All writing is a form of prayer - John Keats

Sunday, September 30, 2012

Blessed are the dreamers

Two men unknowingly gave hope to prisoners over the weekend. I saw it in person.

I have never met Mark Carpenter and Bob Johnson, but they had a dream and they refused to be defeated by the naysayers. Their idea was to create an entry in the ARTWALK competition in Grand Rapids, called LIGHTS IN THE NIGHT GR. They wanted to release thousands of real Chinese lanterns, lifted aloft by the heat from actual flames, over the river in downtown Grand Rapids.

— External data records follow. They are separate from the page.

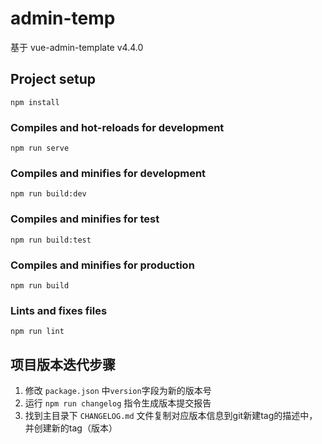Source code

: # admin-temp
基于 vue-admin-template v4.4.0

## Project setup
```
npm install
```
### Compiles and hot-reloads for development
```
npm run serve
```
### Compiles and minifies for development
```
npm run build:dev
```
### Compiles and minifies for test
```
npm run build:test
```
### Compiles and minifies for production
```
npm run build
```
### Lints and fixes files
```
npm run lint
```

## 项目版本迭代步骤

1. 修改 `package.json` 中`version`字段为新的版本号
2. 运行 `npm run changelog` 指令生成版本提交报告
3. 找到主目录下 `CHANGELOG.md` 文件复制对应版本信息到git新建tag的描述中，并创建新的tag（版本）

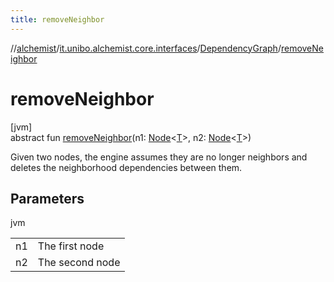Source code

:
 ```yaml
---
title: removeNeighbor
---
```

//[alchemist](../../../index.html)/[it.unibo.alchemist.core.interfaces](../index.html)/[DependencyGraph](index.html)/[removeNeighbor](remove-neighbor.html)



# removeNeighbor



[jvm]\
abstract fun [removeNeighbor](remove-neighbor.html)(n1: [Node](../../it.unibo.alchemist.model.interfaces/-node/index.html)<[T](../-scheduler/index.html)>, n2: [Node](../../it.unibo.alchemist.model.interfaces/-node/index.html)<[T](../-scheduler/index.html)>)



Given two nodes, the engine assumes they are no longer neighbors and deletes the neighborhood dependencies between them.



## Parameters


jvm

| | |
|---|---|
| n1 | The first node |
| n2 | The second node |




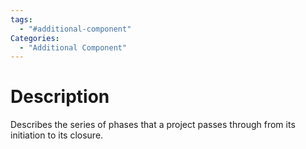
 ```yaml
---
tags:
  - "#additional-component"
Categories:
  - "Additional Component"
---
```

# Description
Describes the series of phases that a project passes through from its initiation to its closure.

The fire chief didn't like the idea, the Mayor wasn't pleased, others said this wasn't genuine art, some said it had been done elsewhere so it wasn't even original, and then on the night of the scheduled release came rain.

Undaunted, the pair rescheduled the release for last Friday night and this time conditions were perfect. The moon was shining and winds were calm when thousands upon thousands of Chinese lanterns were released. It was an amazing site. Marcia and I watched from the lounge of the Marriott Hotel downtown.

The heavens sparkled, light from the lanterns reflected in the waters of the Grand River and off the shiny glass buildings in the heart of the city. People cheered, wept, oohed and aahed, and hugged...some dedicating the released lanterns to loved ones. It was a magical moment never to be duplicated.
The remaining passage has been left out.